Loaded Sweet Potato Nachos put a fun & healthy twist on traditional nachos by swapping out tortilla chips for sweet potatoes without sacrificing flavor! It's a perfect dish to share with friends or keep all to yourself! It can easily be modified to fit your personal preferences.
Preheat oven to 400 F. Cover large baking sheet with foil or parchment paper and spray with non-stick cooking spray.
Slice sweet potatoes into thin, ~¼ inch rounds and transfer to a large bowl. Drizzle with olive oil and spices and arrange evenly over sweet potatoes; toss to evenly coat.
Spread sweet potato rounds into an even layer on prepared baking sheet.
Bake sweet potatoes for about 25 minutes. Flip them over at 15 minutes using a spatula to cook evenly.
While they are baking, chop up the bell peppers, onion, jalapenos, avocado and/or any other desired toppings. Drain and rinse black beans & measure out corn; set aside.
Once sweet potatoes have baked for a total of ~25 minutes, flip once more. They should be close and piled on top of each other; then top with corn, black beans, peppers, onion, jalapeños and shredded cheese.
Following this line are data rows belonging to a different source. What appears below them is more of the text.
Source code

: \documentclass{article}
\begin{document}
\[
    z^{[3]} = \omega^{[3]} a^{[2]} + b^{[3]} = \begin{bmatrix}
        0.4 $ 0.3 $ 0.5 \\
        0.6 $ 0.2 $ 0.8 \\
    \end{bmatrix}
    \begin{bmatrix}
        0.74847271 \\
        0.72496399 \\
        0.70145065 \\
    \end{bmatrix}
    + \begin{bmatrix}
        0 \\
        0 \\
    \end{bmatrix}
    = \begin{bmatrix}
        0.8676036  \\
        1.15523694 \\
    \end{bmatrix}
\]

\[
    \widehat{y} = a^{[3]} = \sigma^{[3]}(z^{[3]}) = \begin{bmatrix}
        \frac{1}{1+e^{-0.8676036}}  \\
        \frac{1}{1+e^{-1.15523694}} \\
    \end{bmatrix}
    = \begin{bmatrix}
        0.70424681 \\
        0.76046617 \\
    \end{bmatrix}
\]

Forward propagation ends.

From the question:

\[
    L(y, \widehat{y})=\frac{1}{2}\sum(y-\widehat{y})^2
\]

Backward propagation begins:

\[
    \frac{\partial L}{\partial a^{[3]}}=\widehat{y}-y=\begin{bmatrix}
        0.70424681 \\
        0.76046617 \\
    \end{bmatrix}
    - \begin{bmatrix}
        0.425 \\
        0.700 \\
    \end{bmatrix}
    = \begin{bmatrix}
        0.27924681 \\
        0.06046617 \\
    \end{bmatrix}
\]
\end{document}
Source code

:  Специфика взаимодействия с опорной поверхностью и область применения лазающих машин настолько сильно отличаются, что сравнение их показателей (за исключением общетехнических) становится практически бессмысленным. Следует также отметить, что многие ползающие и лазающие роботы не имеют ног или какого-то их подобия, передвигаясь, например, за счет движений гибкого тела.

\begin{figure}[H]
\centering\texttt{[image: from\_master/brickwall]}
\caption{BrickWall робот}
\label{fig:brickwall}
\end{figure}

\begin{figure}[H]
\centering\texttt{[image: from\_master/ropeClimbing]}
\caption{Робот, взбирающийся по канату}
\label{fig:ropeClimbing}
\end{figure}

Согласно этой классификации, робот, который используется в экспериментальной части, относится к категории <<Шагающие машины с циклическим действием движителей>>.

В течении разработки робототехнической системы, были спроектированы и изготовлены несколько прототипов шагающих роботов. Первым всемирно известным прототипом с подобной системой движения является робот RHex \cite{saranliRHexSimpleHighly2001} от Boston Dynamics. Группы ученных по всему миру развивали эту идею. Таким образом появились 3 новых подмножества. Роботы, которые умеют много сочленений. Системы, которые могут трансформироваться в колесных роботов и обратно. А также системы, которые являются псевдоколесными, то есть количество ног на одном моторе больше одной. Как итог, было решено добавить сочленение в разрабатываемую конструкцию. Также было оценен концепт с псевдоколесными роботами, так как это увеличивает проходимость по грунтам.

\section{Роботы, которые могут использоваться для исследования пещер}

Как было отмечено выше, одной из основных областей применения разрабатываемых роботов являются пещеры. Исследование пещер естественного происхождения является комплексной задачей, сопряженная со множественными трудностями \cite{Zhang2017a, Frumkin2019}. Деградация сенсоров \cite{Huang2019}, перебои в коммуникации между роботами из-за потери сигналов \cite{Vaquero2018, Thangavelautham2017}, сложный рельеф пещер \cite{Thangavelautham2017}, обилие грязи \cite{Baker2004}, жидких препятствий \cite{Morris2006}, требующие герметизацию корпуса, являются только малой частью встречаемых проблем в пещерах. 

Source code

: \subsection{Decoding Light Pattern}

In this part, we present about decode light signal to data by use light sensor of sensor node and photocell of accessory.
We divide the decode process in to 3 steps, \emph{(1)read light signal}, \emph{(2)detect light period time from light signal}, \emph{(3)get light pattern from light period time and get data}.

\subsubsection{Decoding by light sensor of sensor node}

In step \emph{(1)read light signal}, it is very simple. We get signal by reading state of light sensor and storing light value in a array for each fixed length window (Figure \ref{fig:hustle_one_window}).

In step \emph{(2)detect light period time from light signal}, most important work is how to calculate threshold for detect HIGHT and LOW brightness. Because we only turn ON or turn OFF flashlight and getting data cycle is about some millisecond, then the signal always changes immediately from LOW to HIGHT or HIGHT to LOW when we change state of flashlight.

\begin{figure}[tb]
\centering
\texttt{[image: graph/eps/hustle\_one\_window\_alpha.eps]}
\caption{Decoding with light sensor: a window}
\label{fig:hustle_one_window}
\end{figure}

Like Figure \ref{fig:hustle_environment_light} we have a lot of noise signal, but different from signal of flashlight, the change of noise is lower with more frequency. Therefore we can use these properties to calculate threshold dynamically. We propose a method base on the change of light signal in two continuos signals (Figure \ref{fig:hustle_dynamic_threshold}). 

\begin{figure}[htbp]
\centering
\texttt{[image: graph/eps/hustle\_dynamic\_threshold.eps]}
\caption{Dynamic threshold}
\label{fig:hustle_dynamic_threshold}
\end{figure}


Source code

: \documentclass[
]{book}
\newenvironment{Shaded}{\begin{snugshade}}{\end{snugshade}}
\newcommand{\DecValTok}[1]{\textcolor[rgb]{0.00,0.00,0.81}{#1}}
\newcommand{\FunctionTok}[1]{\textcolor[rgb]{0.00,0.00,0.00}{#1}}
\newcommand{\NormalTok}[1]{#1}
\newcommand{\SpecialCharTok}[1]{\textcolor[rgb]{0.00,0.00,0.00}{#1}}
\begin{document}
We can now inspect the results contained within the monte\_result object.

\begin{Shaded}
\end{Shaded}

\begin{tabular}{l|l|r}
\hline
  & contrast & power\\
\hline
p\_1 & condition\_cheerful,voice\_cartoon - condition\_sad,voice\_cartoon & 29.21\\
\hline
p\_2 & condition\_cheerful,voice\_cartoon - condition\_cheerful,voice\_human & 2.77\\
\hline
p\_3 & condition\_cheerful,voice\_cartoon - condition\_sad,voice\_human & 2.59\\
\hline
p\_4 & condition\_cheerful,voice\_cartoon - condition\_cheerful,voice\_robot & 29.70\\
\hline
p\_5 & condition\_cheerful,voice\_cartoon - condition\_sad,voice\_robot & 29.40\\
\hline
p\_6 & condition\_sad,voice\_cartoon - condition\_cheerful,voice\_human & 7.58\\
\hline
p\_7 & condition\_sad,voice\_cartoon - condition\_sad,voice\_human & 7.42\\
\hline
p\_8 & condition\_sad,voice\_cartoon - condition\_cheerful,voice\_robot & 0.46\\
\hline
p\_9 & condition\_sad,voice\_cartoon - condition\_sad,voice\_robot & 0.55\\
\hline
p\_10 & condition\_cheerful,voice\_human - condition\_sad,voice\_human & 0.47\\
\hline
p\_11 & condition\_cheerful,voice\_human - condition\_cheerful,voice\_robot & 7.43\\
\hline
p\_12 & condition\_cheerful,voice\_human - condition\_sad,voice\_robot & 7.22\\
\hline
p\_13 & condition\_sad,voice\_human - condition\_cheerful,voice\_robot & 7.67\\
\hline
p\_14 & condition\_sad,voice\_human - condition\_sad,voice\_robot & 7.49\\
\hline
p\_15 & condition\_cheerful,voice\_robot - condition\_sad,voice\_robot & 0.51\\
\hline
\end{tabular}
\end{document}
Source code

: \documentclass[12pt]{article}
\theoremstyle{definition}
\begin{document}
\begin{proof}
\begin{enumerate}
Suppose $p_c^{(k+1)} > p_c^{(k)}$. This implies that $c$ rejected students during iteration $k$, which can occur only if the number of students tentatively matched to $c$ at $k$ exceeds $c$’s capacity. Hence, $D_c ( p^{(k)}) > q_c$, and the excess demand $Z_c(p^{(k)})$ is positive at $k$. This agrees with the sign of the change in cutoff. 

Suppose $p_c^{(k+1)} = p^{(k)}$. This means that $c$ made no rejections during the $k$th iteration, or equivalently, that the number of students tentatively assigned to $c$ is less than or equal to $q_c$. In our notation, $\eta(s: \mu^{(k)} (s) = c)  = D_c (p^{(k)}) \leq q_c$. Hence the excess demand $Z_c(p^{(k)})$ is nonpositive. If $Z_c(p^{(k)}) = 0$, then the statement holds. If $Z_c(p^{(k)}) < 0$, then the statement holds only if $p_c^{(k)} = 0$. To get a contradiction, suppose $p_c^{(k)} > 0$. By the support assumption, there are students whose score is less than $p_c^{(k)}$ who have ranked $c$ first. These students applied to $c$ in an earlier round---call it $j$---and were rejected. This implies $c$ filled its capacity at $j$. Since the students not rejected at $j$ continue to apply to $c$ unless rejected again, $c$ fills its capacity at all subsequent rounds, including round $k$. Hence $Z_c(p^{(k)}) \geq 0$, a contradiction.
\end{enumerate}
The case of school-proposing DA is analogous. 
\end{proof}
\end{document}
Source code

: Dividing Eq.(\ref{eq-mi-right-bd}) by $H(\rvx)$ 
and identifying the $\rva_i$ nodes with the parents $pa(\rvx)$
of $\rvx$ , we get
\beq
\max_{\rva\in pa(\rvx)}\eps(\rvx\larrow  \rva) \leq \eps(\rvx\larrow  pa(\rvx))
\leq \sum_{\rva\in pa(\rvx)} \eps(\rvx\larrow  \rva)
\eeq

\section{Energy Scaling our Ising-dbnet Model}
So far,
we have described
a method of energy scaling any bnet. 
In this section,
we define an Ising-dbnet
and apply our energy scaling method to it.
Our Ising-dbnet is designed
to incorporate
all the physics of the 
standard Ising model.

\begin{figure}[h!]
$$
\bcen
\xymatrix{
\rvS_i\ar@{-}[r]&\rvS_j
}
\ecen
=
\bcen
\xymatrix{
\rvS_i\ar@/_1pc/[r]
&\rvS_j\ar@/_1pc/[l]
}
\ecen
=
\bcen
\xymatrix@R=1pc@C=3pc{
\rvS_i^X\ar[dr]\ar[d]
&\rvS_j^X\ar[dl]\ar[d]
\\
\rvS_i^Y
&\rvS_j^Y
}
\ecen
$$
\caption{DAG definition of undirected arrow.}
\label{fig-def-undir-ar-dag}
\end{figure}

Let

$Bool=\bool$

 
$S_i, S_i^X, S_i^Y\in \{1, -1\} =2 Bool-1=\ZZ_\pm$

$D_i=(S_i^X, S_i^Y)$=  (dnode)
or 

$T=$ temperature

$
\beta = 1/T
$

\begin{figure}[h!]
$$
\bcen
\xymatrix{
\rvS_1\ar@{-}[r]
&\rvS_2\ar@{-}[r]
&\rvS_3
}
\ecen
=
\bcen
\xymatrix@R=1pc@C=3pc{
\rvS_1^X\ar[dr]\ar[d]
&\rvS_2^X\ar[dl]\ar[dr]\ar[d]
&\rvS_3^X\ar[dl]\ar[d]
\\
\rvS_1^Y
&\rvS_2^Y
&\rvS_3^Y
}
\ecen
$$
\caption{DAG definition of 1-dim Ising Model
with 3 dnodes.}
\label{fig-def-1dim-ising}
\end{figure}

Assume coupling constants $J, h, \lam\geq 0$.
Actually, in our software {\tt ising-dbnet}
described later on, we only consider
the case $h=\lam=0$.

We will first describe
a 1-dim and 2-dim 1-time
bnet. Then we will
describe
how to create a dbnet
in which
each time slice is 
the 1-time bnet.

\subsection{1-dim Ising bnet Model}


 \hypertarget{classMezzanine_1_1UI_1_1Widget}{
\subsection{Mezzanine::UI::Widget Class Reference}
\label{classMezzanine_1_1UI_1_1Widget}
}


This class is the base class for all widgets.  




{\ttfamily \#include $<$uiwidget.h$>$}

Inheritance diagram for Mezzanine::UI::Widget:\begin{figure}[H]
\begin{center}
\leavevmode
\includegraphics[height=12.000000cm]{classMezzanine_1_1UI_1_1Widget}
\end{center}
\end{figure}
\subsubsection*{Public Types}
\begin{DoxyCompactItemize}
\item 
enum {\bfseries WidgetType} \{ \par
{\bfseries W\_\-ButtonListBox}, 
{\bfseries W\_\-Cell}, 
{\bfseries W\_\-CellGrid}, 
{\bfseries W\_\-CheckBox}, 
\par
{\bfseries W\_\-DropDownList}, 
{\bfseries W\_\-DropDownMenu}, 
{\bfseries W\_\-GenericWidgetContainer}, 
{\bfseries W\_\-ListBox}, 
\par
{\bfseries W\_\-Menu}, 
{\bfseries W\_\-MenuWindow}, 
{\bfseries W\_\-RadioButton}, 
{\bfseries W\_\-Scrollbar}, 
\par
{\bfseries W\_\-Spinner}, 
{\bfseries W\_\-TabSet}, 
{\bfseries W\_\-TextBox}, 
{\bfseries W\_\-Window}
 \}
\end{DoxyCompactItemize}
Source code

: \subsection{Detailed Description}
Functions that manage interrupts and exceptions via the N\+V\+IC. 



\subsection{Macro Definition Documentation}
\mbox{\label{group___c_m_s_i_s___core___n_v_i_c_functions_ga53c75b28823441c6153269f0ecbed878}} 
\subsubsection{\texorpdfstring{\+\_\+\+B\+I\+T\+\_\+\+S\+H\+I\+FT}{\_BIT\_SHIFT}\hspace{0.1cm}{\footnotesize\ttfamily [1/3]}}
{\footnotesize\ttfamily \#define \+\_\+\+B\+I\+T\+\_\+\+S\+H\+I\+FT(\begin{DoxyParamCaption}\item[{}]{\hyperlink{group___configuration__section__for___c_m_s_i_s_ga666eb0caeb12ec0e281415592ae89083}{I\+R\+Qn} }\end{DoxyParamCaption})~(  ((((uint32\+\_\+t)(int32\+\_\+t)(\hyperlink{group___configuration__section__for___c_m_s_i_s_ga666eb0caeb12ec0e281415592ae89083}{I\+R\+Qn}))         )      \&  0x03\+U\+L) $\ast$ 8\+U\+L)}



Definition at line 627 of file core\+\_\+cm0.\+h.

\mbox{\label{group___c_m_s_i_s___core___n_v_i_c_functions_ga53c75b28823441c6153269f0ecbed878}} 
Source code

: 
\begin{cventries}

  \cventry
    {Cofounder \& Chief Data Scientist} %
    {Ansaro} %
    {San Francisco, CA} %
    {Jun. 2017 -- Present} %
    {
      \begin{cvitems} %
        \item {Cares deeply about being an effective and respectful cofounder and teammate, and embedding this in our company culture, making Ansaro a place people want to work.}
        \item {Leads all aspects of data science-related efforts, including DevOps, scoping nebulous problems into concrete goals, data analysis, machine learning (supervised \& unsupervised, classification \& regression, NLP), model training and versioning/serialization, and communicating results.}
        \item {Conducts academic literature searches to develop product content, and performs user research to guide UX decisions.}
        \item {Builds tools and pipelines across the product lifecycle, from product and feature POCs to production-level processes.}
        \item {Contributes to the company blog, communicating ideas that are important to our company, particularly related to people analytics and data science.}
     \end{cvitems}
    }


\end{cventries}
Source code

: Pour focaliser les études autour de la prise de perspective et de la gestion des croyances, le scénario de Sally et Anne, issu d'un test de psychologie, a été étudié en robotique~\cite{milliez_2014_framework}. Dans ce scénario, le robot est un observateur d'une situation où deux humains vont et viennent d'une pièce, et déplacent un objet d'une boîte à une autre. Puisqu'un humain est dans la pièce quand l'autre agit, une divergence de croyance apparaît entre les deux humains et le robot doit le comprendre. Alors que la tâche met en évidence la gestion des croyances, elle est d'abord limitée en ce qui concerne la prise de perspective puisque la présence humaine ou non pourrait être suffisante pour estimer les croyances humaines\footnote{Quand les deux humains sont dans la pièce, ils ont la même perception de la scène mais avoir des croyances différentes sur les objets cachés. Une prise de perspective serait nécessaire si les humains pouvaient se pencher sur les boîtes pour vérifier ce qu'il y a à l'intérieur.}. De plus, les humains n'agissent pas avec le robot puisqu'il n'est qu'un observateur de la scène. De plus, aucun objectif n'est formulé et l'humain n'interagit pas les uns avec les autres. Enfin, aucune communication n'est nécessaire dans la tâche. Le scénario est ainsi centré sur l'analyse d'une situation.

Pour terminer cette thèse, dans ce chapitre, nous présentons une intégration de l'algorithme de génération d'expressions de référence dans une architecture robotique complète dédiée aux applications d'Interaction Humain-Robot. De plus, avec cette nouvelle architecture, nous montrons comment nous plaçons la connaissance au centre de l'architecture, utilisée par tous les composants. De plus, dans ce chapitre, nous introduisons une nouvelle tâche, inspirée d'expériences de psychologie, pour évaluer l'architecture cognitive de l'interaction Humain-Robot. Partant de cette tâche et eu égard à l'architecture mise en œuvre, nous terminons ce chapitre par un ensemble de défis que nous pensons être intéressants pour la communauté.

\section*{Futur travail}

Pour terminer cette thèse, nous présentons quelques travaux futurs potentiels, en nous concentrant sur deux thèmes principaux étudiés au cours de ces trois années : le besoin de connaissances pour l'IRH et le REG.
Place baking sheet back in oven and bake for an additional 6-7 minutes, or until cheese melts.
Remove from oven and add diced avocado and any other toppings you'd like! Serve hot.
Store in airtight container in refrigerator for up to 3 days.
Notes
These Sweet Potato Nachos are meatless, but they taste great with my Crockpot Chicken Tacos on top if you want to add meat!